Reputation: 1309
Is there an efficient way to to calculate summary stats for each fruit where that fruit row is True?
df comment type score apple banana pear
0 dfsd new 0.4 True False True
1 sdfs low 0.3 False True False
2 sdddfs low 0.2 False True False
3 sdsfs low 0.8 True True False
4 ddds low 0.1 True True True
...
I've tried:
fruits = ['apple','banana','pear']
for fruit in fruits:
df1 = df.loc[df.f'{fruit}', :]
df1.describe()
Expected Output:
fruit
count mean_score std_score
apple
banana
pear
Upvotes: 3
Views: 144
Reputation: 5788
A general way to do this that doesnt rely on df.describe happening to have the stats you are after is:
df2 = df.groupby(['apple','banana','pear']).agg({'type':['count','mean','std']})

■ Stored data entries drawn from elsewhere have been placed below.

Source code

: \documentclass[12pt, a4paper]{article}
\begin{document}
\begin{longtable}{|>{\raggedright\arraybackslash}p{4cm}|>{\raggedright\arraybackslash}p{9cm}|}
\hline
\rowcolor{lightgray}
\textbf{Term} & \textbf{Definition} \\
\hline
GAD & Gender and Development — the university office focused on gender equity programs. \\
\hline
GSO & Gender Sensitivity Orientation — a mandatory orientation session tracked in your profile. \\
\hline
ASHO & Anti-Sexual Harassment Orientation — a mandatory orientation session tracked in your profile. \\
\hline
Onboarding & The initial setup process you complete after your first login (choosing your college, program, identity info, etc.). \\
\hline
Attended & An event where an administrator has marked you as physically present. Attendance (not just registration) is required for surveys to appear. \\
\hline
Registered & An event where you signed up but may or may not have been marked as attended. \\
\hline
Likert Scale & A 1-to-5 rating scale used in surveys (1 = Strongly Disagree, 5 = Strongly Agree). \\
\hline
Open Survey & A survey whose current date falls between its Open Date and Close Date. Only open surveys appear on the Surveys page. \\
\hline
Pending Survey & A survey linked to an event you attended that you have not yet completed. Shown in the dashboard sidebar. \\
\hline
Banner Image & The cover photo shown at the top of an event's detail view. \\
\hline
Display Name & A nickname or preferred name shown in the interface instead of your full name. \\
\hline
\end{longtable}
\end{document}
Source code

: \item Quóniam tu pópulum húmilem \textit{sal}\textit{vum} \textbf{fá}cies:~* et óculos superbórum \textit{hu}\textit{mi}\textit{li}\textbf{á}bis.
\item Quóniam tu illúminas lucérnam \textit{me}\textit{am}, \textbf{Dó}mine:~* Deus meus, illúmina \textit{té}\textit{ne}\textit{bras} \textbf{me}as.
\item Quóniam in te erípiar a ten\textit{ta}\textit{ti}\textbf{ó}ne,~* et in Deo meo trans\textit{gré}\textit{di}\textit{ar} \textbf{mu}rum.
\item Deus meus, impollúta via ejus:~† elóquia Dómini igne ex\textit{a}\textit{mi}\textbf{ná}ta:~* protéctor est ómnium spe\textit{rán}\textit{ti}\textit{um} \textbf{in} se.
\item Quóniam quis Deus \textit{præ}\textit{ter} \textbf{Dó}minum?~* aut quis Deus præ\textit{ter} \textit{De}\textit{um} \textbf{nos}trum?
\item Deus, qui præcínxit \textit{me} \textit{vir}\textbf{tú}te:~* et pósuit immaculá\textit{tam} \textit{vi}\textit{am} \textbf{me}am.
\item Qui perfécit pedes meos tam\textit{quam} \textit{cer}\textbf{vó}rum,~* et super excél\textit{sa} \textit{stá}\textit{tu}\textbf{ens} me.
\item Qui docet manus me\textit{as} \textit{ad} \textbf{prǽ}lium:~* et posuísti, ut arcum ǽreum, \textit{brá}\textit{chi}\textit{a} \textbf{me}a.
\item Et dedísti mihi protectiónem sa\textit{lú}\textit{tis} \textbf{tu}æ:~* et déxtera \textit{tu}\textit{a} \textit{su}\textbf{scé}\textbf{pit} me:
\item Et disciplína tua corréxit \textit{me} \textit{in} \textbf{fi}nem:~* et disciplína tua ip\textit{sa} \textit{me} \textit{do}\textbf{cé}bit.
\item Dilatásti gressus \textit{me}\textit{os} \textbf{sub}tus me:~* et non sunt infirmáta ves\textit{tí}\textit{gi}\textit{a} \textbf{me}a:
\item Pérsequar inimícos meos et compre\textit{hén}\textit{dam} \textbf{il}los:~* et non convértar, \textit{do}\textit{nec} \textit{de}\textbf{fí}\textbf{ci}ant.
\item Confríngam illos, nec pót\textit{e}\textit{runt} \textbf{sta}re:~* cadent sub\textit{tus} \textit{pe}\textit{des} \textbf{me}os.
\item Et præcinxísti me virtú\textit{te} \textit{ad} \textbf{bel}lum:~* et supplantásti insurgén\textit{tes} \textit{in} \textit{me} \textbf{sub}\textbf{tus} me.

will get you the count, mean, and std for each fruit.\
In response to a comment, you can rework the indices to get just a fruit per row by:
df2.index = [df2.index.names[i] for j in range(len(df2.index.names)) for i,x in enumerate(df2.index[j]) if x ]
Upvotes: 0
Reputation: 71707
Select the required fruits
columns then get the corresponding score
for each fruit column and mask the False
value finally use describe
to get the descriptive statistics:
s = ['count', 'mean', 'std']
stats = df[fruits].apply(lambda m: df['score'].mask(~m)).describe().T[s]
print(stats)
count mean std
apple 3.0 0.433333 0.351188
banana 4.0 0.350000 0.310913
pear 2.0 0.250000 0.212132
Upvotes: 3